Manufacturing, energy, and health care industry representatives used an IRS hearing to continue their push to soften the 2017 tax overhaul’s limit on businesses’ write-offs of debt interest payments.
The law placed a cap on the amount of debt interest payments companies can use to shrink their tax bills under amended tax code Section 163(j), effectively making debt more expensive for highly leveraged companies and aligning the U.S. with much of the developed world. The new limit is roughly equal to 30 percent of earnings before interest, taxes, depreciation, and amortization are taken out of the income equation, and narrows to 30 percent of earnings before interest and taxes are subtracted from income beginning in 2022.
Among those pushing the government to change the proposed rules (REG-106089-18) is the 163(j) Working Group, which doesn’t disclose its members but says membership includes manufacturers, producers, and resalers from a variety of industries.

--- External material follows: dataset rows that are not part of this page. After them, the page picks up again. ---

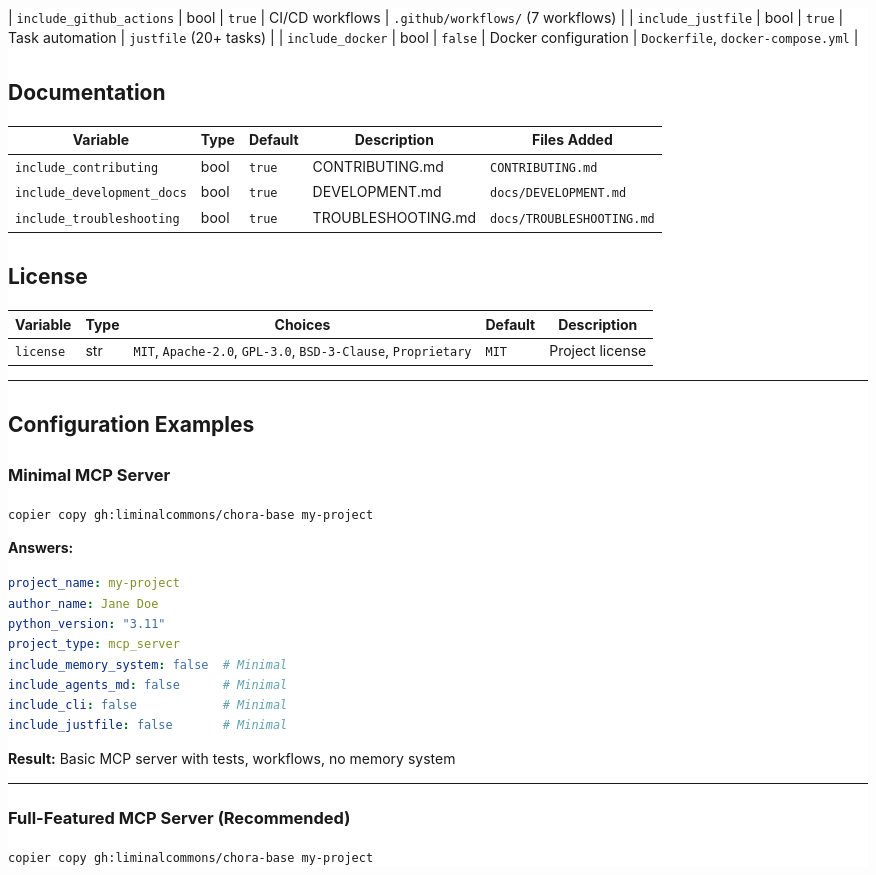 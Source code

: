 | `include_github_actions` | bool | `true` | CI/CD workflows | `.github/workflows/` (7 workflows) |
| `include_justfile` | bool | `true` | Task automation | `justfile` (20+ tasks) |
| `include_docker` | bool | `false` | Docker configuration | `Dockerfile`, `docker-compose.yml` |

## Documentation

| Variable | Type | Default | Description | Files Added |
|----------|------|---------|-------------|-------------|
| `include_contributing` | bool | `true` | CONTRIBUTING.md | `CONTRIBUTING.md` |
| `include_development_docs` | bool | `true` | DEVELOPMENT.md | `docs/DEVELOPMENT.md` |
| `include_troubleshooting` | bool | `true` | TROUBLESHOOTING.md | `docs/TROUBLESHOOTING.md` |

## License

| Variable | Type | Choices | Default | Description |
|----------|------|---------|---------|-------------|
| `license` | str | `MIT`, `Apache-2.0`, `GPL-3.0`, `BSD-3-Clause`, `Proprietary` | `MIT` | Project license |

---

## Configuration Examples

### Minimal MCP Server

```bash
copier copy gh:liminalcommons/chora-base my-project
```

**Answers:**
```yaml
project_name: my-project
author_name: Jane Doe
python_version: "3.11"
project_type: mcp_server
include_memory_system: false  # Minimal
include_agents_md: false      # Minimal
include_cli: false            # Minimal
include_justfile: false       # Minimal
```

**Result:** Basic MCP server with tests, workflows, no memory system

---

### Full-Featured MCP Server (Recommended)

```bash
copier copy gh:liminalcommons/chora-base my-project
```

Its representative at a Feb. 27 Internal Revenue Service hearing, Annette Smith, a partner at PwC and former deputy to the Treasury Department’s Tax Legislative Counsel, urged IRS and Treasury officials to revise several lines in the rules that don’t allow depreciation expenses allocated to companies’ inventories and included in their cost of goods sold to be added back into the income measure.
For manufacturers, oil refiners, and, to a lesser extent, retailers, the language in the proposed rules keeping them from adding those amounts back into their measure of income, from which the 30 percent limit is derived, means the narrowing of the restriction that is supposed to arrive in 2022 might as well already be here. That makes debt pricier for some leveraged companies a lot sooner than they expected.
“It’ll have a particularly adverse impact on Working Group members who are capital-intensive manufacturers and producers,” Smith said, reading from prepared remarks. “While a particular focus of the act was to increase manufacturing jobs, the working group members will instead be disadvantaged in raising capital and making the investment needed in their businesses.”
The IRS released the proposed rules in November.
Working Groups at Work
Smith’s colleague, Pamela Olson, a deputy tax leader in PwC’s Washington National Tax Services Practice and former assistant Treasury secretary for tax policy, submitted a public letter to the IRS on the issue. Like Smith, Olson cited in her letter former House Speaker Paul Ryan’s (R-Wis.) comments on the not-yet-passed “thin cap rule” and language in the 2017 tax law’s conference report as evidence that the agency’s proposed method of calculating income for the deduction limit didn’t match lawmakers’ intent.
A representative of the American Institute of CPAs also called for a change to this part of the regulations at the hearing. Dozens of firms, companies, and lobbying groups—including Murray Energy Corp., Occidental Petroleum Corp., and NextEra Energy Inc.—requested a change in comment letters. At least 33 public comments out of just over 100 on the proposed rules mention or focus on the issue.
The National Association of Manufacturers has been vocal on the issue as well, writing its own letter and seeking input from members of its “interest expense working group.”
When asked about the 163(j) Working Group’s membership, Smith declined to name any members. Smith hasn’t appeared on a federal Lobbying Disclosure Act form since 2015, though Olson has lobbied the Treasury Department on “tax reform” for the Business Roundtable, a lobbying group representing corporate executives, according to a fourth quarter 2018 disclosure form.
Real Estate Exception
Another vocal industry calling for a revision to the proposed rules is the skilled nursing and assisted living sector. The entities have flooded the IRS with similarly worded comments in recent weeks, asking it to soften a proposed anti-abuse rule.
The 2017 law allows a “real property trade or business” to opt out of the interest write-off limit, at the cost of losing the tax overhaul’s coveted full-expensing provision, though plenty of tax planners are urging their real estate clients to simply make that election.
But to prevent companies from simply setting up a real estate business as a means of exploiting this election, the IRS proposed an anti-abuse rule under Treasury Regulations Section 1.163(j)-9. Under this rule, a real estate entity that leases 80 percent or more of its property to a business with the same owner won’t qualify for the election.
This prompted a flood of comments from owners and representatives of skilled nursing facilities and assisted living centers asking for the rule to be revised or scrapped.
Wes Sheumaker, a partner at Eversheds Sutherland LLP in Atlanta, reiterated at the hearing the points he made in a comment letter on behalf of Life Care Centers of America, a senior living facility operator.
The anti-abuse rule isn’t necessary, Sheumaker said, adding that it should at least be modified to include a standard requiring the business to show its structure serves some purpose other than tax avoidance.
Nathan Richwine, tax services manager at CliftonLarsonAllen LLP in Noblesville, Ind., repeated his firm’s call for a change to the anti-abuse rule, as outlined in its comment letter, at the hearing as well. Others who have submitted comments on the issue include Nexion Health Inc., American HealthCare LLC, and the American Health Care Association, a major industry group. At least 22 comments on the proposed rules addressed the issue.